▶ _WHAT THE TASK REQUIRES_: A single number is wanted: how many lines of the data include the string "rightarrow".

▶ _LISTED ENTRIES_:

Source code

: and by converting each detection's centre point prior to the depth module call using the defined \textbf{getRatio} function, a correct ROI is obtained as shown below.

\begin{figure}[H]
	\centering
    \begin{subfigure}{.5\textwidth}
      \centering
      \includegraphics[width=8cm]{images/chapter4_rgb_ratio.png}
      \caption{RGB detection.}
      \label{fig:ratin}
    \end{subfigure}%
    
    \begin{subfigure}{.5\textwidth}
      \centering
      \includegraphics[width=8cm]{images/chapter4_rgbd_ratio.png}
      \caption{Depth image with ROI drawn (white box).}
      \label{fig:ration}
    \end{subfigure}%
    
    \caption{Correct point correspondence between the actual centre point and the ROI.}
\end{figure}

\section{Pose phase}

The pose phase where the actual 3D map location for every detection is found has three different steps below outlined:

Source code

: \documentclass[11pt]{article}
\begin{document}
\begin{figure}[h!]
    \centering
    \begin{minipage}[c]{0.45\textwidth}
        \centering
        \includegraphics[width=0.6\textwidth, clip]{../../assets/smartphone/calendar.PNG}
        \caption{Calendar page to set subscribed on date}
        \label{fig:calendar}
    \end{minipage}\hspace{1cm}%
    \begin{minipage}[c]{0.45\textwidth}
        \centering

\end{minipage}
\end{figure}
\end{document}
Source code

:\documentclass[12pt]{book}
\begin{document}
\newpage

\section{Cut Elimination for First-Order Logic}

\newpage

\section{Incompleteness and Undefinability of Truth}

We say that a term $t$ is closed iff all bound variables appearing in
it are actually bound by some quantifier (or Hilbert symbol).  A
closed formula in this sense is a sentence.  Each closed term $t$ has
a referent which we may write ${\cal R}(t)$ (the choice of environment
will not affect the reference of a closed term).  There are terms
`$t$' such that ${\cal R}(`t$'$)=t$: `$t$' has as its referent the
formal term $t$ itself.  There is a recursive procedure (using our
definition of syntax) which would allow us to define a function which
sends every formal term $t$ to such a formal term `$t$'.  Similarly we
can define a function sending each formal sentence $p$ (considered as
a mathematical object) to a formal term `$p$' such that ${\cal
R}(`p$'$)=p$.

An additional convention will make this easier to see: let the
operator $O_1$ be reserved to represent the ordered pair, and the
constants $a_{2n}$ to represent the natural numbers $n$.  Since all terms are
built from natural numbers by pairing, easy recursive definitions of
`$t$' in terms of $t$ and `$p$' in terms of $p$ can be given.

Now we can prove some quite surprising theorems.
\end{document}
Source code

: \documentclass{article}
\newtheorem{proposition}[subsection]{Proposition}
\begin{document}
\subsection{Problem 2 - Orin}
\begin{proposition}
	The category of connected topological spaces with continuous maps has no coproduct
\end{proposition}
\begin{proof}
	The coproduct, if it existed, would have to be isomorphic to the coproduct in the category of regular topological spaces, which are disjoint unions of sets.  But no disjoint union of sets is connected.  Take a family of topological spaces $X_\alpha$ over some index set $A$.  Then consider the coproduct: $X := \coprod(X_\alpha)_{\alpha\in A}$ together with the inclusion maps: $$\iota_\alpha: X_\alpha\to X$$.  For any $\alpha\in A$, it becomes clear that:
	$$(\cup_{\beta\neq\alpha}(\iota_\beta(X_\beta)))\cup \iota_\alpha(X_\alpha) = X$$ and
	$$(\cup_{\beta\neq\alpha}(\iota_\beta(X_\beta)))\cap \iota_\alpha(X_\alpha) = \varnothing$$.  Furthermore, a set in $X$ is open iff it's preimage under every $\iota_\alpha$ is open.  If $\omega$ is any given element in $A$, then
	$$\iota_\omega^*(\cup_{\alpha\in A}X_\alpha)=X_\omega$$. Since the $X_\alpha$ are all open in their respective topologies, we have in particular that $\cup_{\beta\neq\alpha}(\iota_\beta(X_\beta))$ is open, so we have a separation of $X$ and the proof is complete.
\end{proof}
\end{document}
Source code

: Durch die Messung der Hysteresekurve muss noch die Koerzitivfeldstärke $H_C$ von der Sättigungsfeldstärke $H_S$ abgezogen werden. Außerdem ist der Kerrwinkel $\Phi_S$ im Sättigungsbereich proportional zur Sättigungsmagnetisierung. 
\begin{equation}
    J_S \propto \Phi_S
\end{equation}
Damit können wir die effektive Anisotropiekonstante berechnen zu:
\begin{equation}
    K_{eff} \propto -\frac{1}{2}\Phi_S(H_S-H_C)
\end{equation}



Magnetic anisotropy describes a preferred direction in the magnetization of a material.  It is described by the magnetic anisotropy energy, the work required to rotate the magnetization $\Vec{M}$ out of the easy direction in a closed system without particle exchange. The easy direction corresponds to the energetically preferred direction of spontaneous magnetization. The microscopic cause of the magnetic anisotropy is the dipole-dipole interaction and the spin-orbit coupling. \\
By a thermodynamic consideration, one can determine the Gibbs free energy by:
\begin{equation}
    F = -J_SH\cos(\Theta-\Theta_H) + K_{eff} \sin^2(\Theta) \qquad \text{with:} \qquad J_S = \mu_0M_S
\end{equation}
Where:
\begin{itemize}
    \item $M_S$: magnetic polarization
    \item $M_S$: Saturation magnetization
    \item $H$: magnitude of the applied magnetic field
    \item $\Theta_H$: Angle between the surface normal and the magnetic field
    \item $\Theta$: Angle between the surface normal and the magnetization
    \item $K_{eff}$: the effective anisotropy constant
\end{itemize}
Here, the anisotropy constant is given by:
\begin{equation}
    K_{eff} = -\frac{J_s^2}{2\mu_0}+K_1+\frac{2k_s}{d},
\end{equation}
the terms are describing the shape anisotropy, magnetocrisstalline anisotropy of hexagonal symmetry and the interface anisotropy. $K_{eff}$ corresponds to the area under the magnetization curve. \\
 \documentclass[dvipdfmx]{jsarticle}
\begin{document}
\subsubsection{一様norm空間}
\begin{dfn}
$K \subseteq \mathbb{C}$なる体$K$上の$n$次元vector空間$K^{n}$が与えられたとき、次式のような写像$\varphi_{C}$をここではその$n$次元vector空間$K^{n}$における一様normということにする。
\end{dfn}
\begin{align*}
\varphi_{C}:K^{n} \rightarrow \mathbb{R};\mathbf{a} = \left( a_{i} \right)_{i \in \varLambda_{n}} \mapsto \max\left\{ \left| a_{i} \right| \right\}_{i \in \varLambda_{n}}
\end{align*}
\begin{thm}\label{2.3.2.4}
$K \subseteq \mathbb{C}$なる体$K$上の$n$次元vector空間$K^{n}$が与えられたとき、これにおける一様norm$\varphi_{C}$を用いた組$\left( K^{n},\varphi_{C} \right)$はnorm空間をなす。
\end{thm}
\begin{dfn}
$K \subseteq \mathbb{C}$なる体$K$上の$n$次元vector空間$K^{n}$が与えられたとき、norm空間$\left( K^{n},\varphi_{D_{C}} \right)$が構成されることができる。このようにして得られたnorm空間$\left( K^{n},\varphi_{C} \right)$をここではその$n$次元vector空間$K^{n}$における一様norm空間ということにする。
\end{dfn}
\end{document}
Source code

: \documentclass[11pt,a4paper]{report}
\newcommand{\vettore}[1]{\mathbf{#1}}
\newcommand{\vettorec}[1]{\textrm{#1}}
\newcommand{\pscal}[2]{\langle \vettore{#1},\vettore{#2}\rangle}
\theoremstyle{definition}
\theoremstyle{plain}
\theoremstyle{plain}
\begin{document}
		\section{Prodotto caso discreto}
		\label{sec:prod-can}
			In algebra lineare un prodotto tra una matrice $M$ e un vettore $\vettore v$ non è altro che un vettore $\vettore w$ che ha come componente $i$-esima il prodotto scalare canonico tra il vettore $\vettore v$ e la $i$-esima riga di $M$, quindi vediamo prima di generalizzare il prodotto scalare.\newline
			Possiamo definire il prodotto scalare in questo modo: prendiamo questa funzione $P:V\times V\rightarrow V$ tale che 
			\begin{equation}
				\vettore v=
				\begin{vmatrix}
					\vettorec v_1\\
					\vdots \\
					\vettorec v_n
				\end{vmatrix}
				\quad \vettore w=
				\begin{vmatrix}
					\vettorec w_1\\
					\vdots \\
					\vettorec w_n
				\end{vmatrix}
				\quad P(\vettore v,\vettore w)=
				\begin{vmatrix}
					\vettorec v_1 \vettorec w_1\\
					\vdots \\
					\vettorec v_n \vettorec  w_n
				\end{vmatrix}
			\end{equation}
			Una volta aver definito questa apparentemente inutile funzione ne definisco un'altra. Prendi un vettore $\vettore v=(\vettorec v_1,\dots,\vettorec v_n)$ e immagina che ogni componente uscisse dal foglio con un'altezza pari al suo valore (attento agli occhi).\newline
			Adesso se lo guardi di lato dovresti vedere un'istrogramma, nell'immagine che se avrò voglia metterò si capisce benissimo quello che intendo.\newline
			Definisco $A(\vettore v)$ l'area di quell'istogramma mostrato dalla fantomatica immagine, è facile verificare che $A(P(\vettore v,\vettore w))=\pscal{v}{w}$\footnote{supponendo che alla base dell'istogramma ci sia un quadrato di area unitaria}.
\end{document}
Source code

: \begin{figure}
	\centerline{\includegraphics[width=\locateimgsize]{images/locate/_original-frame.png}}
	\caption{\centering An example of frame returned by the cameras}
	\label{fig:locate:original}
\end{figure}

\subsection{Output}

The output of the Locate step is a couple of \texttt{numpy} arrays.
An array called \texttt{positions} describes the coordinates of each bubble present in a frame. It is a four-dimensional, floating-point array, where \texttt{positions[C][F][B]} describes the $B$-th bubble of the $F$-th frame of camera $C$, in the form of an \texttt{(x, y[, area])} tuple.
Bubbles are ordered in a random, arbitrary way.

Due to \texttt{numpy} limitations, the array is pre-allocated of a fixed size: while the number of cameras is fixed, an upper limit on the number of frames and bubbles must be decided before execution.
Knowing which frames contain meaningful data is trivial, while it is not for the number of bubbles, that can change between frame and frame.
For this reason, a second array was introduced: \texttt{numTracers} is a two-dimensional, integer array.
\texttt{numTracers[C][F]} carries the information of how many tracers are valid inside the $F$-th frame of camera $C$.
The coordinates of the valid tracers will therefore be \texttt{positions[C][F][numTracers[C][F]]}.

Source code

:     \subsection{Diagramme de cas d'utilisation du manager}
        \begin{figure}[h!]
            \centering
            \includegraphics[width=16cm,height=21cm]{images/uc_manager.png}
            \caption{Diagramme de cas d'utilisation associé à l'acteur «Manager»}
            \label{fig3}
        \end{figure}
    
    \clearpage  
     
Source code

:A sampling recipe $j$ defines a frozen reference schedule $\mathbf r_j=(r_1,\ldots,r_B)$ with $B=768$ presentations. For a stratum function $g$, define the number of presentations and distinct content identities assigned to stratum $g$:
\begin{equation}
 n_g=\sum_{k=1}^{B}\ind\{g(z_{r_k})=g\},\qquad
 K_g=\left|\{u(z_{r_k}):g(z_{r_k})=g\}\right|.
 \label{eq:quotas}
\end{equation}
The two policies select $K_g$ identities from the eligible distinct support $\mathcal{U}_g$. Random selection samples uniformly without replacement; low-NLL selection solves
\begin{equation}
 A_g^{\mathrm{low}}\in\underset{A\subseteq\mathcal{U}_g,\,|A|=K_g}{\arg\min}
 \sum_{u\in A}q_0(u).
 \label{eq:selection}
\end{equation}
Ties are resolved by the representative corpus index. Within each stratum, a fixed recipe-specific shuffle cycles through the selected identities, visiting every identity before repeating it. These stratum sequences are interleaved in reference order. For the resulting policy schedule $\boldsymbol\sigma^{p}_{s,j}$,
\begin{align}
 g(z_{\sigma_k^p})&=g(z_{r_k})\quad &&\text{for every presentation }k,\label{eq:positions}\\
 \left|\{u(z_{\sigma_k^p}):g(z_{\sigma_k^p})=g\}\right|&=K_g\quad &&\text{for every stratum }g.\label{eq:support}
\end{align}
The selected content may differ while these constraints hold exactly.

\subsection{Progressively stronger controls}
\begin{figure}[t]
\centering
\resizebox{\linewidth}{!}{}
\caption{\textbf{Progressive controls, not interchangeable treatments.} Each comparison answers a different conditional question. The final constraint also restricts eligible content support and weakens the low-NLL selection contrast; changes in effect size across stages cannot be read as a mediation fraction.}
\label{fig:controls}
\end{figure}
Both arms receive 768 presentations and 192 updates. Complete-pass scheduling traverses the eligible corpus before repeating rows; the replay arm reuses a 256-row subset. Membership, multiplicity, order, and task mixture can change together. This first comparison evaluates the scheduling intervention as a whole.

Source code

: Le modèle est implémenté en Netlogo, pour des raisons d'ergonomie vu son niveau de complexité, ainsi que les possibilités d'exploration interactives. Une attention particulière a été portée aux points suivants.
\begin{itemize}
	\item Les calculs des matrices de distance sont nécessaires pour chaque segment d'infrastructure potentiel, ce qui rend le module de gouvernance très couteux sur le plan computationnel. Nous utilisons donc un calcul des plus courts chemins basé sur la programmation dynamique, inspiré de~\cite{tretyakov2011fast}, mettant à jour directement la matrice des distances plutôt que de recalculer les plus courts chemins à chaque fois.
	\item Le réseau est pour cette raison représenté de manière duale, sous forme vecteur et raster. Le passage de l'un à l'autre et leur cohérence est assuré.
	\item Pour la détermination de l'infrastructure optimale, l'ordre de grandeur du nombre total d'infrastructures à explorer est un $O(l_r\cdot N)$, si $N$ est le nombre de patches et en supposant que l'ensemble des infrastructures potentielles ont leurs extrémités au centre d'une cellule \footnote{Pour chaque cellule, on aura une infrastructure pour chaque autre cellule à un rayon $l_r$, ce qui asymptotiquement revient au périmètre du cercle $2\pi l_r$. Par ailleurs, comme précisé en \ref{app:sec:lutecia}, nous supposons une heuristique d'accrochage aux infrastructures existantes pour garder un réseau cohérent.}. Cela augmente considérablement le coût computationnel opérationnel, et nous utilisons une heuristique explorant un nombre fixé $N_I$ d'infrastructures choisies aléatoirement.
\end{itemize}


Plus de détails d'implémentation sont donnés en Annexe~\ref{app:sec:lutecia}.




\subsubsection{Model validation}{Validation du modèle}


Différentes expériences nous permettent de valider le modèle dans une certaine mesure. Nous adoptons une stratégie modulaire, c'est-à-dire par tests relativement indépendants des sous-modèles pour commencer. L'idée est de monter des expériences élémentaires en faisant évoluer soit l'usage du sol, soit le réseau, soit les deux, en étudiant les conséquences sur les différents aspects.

▶ _COMPLETED TASK_: 2